YOUR OBJECTIVE
Given the listing below, write out exactly the lines starting with the line that has "As in the discontinuous" and going on through the line that has "S-bul & $46.0$", both kept.
---
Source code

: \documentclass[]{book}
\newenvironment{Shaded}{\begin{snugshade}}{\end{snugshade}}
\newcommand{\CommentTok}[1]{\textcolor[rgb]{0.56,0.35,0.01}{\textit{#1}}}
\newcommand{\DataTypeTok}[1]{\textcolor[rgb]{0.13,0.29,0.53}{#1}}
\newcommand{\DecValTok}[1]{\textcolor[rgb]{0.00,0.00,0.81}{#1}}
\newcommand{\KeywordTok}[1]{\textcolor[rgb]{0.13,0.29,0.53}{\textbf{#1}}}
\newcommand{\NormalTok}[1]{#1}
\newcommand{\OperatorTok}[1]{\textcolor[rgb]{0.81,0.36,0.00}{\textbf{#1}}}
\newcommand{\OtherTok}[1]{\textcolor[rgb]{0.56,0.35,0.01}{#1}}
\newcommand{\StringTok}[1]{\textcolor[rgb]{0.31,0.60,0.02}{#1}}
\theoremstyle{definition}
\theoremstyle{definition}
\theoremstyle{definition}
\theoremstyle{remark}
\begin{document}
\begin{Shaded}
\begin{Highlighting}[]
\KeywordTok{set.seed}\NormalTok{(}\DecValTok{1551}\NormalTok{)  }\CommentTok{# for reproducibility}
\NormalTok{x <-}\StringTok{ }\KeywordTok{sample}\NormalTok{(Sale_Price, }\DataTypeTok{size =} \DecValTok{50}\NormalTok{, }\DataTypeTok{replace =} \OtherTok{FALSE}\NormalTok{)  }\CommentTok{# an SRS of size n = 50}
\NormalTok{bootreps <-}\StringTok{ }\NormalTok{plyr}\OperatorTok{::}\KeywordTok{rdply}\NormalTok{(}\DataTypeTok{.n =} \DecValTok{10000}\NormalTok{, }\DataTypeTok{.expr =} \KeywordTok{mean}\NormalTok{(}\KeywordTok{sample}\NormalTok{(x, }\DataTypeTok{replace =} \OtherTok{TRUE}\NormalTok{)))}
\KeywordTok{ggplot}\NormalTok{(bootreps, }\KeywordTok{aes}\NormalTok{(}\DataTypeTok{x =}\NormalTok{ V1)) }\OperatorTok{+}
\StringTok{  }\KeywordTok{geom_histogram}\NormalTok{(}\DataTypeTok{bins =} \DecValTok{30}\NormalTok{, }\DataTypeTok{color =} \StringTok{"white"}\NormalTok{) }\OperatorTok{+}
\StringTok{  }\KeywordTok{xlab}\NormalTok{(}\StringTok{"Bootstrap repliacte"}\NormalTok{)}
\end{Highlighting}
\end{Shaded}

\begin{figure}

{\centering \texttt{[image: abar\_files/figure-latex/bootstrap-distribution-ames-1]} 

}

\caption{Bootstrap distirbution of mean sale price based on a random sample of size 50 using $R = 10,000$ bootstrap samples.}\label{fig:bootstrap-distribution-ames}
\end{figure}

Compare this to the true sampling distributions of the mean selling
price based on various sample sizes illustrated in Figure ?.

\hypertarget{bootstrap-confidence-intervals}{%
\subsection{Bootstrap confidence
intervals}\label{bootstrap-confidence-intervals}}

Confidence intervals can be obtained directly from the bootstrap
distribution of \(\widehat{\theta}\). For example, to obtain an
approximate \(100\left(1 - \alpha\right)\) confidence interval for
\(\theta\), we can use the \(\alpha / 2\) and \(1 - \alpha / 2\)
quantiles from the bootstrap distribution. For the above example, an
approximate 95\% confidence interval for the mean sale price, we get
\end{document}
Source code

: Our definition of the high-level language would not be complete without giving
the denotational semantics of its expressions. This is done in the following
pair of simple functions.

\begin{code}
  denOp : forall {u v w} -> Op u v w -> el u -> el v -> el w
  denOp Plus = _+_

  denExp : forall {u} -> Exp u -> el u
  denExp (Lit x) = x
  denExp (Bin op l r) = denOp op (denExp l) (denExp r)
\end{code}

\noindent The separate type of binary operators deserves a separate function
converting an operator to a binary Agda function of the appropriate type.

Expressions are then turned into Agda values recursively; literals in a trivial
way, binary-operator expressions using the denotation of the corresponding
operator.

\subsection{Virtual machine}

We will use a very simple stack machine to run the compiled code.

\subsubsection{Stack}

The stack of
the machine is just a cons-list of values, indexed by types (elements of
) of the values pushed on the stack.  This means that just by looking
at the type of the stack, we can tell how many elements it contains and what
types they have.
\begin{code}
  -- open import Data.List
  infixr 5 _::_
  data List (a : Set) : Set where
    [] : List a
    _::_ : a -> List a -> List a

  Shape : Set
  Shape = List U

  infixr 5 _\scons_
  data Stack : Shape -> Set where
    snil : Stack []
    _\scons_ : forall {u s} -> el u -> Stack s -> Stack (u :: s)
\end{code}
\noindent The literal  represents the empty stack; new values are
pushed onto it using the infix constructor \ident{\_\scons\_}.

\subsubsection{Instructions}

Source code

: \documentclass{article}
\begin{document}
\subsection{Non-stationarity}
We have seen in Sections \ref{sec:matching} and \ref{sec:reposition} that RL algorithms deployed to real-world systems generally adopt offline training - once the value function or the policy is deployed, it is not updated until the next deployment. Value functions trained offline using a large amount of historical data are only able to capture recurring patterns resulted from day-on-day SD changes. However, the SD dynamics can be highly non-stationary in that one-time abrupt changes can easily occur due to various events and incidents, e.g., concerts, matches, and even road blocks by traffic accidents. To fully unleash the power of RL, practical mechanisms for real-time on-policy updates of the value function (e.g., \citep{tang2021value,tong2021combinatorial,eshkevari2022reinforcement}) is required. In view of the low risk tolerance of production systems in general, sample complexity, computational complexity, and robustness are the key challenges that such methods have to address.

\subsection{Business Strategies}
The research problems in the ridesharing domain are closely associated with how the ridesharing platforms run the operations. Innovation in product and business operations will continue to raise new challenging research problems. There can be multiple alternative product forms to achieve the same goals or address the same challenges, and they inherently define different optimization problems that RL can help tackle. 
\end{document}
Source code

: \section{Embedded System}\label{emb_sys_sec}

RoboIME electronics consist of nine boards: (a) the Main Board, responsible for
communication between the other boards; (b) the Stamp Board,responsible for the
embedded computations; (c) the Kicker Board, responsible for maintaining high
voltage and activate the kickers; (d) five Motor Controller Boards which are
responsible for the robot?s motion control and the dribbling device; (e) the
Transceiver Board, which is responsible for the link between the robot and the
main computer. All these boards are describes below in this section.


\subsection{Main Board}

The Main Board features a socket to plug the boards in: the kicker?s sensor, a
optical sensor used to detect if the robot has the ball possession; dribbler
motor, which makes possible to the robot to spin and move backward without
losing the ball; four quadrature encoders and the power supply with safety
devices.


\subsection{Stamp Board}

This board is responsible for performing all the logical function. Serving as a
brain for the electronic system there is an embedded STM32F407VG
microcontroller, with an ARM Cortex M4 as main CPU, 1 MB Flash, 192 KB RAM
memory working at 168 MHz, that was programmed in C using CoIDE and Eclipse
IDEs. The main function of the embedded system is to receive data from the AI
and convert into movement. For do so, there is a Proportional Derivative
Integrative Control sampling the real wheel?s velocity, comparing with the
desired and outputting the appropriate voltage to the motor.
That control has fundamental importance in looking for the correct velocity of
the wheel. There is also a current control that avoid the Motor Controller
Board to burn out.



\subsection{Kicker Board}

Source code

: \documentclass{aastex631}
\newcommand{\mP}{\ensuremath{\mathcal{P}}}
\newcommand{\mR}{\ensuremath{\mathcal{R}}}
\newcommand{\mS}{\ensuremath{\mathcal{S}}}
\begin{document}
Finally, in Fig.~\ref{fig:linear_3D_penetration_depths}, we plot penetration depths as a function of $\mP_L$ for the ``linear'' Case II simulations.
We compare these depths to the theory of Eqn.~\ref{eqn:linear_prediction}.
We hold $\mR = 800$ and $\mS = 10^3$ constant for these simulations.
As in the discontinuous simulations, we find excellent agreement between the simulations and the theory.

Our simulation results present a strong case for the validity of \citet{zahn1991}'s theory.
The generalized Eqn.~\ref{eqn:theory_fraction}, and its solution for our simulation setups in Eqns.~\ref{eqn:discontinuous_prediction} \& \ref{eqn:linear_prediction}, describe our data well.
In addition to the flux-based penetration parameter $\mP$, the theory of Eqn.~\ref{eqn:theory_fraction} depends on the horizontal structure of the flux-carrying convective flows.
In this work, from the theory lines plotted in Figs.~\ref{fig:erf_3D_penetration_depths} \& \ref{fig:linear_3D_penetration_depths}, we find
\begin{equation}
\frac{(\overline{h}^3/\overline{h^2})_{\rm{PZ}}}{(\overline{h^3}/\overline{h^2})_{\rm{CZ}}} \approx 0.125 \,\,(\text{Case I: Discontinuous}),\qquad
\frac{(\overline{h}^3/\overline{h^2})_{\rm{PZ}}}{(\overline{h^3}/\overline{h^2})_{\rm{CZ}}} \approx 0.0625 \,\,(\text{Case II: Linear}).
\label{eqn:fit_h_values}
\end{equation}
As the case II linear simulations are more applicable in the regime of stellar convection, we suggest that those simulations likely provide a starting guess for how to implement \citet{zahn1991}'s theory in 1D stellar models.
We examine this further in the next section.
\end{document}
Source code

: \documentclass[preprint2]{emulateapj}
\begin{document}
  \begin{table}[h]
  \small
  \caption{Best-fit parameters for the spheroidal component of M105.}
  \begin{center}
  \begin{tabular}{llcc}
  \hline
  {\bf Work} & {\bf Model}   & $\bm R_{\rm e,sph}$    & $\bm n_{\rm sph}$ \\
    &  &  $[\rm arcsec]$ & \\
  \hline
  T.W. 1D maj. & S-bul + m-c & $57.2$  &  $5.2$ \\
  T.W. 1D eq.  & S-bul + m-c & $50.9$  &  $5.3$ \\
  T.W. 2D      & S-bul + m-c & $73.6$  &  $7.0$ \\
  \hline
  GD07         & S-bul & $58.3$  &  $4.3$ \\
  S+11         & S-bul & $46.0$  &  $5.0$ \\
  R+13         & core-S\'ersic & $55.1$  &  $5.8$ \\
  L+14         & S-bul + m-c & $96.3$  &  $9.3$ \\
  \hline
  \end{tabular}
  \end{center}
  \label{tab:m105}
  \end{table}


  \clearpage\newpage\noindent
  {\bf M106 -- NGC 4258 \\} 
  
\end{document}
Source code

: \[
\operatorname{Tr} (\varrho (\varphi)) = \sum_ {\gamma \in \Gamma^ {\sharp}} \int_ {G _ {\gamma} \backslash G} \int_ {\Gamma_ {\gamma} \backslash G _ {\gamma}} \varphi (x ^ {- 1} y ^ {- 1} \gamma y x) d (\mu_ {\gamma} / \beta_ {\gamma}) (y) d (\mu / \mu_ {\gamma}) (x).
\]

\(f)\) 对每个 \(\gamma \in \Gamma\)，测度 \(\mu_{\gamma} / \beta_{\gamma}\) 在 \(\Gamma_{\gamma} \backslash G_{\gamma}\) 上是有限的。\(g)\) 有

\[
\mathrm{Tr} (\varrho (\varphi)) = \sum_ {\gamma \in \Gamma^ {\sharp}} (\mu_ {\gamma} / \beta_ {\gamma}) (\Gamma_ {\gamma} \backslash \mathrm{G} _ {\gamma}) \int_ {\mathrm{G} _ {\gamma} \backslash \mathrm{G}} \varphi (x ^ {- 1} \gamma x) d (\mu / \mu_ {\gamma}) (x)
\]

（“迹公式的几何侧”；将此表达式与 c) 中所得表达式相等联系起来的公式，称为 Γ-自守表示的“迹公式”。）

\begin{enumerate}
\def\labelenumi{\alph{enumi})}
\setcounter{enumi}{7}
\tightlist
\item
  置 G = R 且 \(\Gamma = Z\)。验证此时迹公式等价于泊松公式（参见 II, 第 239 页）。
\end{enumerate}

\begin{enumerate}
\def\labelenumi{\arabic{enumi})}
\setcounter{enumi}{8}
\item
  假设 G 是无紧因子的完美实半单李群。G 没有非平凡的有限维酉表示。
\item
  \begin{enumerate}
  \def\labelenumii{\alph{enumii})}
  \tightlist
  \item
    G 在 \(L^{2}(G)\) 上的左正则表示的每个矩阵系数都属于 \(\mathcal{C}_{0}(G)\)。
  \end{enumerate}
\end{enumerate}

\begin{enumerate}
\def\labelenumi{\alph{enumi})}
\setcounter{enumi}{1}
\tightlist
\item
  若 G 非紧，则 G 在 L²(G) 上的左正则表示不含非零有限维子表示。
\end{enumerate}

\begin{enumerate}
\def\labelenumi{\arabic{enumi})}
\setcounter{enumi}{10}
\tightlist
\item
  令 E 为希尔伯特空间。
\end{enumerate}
---
SOLVED EXERCISE
As in the discontinuous simulations, we find excellent agreement between the simulations and the theory.

Our simulation results present a strong case for the validity of \citet{zahn1991}'s theory.
The generalized Eqn.~\ref{eqn:theory_fraction}, and its solution for our simulation setups in Eqns.~\ref{eqn:discontinuous_prediction} \& \ref{eqn:linear_prediction}, describe our data well.
In addition to the flux-based penetration parameter $\mP$, the theory of Eqn.~\ref{eqn:theory_fraction} depends on the horizontal structure of the flux-carrying convective flows.
In this work, from the theory lines plotted in Figs.~\ref{fig:erf_3D_penetration_depths} \& \ref{fig:linear_3D_penetration_depths}, we find
\begin{equation}
\frac{(\overline{h}^3/\overline{h^2})_{\rm{PZ}}}{(\overline{h^3}/\overline{h^2})_{\rm{CZ}}} \approx 0.125 \,\,(\text{Case I: Discontinuous}),\qquad
\frac{(\overline{h}^3/\overline{h^2})_{\rm{PZ}}}{(\overline{h^3}/\overline{h^2})_{\rm{CZ}}} \approx 0.0625 \,\,(\text{Case II: Linear}).
\label{eqn:fit_h_values}
\end{equation}
As the case II linear simulations are more applicable in the regime of stellar convection, we suggest that those simulations likely provide a starting guess for how to implement \citet{zahn1991}'s theory in 1D stellar models.
We examine this further in the next section.
\end{document}
Source code

: \documentclass[preprint2]{emulateapj}
\begin{document}
  \begin{table}[h]
  \small
  \caption{Best-fit parameters for the spheroidal component of M105.}
  \begin{center}
  \begin{tabular}{llcc}
  \hline
  {\bf Work} & {\bf Model}   & $\bm R_{\rm e,sph}$    & $\bm n_{\rm sph}$ \\
    &  &  $[\rm arcsec]$ & \\
  \hline
  T.W. 1D maj. & S-bul + m-c & $57.2$  &  $5.2$ \\
  T.W. 1D eq.  & S-bul + m-c & $50.9$  &  $5.3$ \\
  T.W. 2D      & S-bul + m-c & $73.6$  &  $7.0$ \\
  \hline
  GD07         & S-bul & $58.3$  &  $4.3$ \\
  S+11         & S-bul & $46.0$  &  $5.0$ \\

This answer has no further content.